- Required work: Copy out every line of the listing in which "store" appears.
(Source information Opens)
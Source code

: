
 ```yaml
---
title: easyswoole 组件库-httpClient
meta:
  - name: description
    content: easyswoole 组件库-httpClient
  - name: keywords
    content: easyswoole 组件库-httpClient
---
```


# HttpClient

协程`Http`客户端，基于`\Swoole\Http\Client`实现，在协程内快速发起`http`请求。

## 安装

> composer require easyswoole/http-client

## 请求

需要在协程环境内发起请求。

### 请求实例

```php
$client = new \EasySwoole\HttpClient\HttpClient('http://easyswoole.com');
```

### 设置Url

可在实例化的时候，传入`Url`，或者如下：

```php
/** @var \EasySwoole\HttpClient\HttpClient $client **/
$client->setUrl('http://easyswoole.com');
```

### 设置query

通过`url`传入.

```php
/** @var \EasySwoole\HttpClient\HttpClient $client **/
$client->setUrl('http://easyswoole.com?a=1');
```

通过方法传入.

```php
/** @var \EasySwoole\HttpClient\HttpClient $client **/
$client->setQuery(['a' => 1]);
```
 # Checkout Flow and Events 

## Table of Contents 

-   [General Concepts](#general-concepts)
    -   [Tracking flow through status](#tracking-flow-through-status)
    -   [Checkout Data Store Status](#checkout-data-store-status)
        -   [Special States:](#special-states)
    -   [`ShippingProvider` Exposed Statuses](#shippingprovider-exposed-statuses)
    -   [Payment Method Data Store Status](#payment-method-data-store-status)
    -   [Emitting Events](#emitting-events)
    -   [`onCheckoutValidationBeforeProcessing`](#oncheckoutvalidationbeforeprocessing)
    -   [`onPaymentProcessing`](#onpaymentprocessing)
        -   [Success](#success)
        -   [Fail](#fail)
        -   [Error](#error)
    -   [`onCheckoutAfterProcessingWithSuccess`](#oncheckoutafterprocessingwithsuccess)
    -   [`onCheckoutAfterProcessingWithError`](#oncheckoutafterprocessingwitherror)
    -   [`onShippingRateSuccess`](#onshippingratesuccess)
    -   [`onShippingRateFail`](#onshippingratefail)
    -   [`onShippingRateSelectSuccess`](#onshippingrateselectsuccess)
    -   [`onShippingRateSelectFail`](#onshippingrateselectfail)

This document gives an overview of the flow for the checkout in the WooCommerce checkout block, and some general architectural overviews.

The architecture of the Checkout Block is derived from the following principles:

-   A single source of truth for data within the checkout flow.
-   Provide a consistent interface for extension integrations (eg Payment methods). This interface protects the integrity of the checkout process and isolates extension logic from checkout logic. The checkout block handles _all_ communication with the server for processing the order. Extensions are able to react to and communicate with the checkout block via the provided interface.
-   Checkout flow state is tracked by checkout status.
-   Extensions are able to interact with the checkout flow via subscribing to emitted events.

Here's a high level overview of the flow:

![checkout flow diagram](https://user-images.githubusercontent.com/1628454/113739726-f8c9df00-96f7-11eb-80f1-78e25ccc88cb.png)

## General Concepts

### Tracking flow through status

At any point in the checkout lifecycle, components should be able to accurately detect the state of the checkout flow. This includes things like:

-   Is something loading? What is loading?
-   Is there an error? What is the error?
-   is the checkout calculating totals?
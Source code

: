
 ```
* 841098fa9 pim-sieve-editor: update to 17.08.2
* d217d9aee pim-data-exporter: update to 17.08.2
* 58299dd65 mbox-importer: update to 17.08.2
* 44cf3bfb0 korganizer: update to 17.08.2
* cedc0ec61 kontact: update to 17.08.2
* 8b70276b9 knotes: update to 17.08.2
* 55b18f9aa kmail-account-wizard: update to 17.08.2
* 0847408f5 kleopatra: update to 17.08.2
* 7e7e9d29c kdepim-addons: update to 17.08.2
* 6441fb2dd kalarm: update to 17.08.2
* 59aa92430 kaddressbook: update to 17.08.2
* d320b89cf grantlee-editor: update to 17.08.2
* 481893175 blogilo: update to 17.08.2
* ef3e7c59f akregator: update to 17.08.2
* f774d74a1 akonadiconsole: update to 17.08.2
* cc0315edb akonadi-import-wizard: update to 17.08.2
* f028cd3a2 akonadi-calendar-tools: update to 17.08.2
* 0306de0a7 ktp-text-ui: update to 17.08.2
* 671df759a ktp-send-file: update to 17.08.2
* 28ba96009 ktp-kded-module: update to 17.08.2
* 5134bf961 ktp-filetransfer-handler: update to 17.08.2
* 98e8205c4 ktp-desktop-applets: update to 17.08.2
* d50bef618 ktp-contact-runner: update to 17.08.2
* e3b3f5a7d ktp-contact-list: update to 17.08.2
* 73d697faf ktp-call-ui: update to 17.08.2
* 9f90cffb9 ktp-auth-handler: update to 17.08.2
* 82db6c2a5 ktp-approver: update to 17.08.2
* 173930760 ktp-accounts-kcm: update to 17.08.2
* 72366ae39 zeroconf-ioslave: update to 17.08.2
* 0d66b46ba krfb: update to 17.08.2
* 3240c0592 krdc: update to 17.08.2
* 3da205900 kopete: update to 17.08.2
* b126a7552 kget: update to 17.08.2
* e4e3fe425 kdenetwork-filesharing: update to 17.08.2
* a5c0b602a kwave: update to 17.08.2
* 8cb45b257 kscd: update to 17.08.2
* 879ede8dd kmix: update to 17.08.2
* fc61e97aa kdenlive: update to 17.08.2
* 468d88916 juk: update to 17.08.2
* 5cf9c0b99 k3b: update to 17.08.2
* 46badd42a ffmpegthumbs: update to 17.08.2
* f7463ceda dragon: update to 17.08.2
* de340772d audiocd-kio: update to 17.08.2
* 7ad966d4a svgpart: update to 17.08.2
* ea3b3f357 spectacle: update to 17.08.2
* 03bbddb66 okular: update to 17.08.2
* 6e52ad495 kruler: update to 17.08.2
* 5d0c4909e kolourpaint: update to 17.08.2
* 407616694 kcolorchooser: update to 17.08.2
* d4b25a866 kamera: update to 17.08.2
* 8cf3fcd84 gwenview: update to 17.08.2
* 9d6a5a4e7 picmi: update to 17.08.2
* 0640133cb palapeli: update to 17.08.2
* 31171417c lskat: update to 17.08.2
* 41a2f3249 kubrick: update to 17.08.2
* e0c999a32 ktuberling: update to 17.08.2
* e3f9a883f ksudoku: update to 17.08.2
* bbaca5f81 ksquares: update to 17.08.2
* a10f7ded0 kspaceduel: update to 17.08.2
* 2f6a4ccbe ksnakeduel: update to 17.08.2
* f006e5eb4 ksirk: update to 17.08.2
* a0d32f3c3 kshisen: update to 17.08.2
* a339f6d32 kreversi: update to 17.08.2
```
(Source information Closes)
- Exercise result:
    -   [Checkout Data Store Status](#checkout-data-store-status)
    -   [Payment Method Data Store Status](#payment-method-data-store-status)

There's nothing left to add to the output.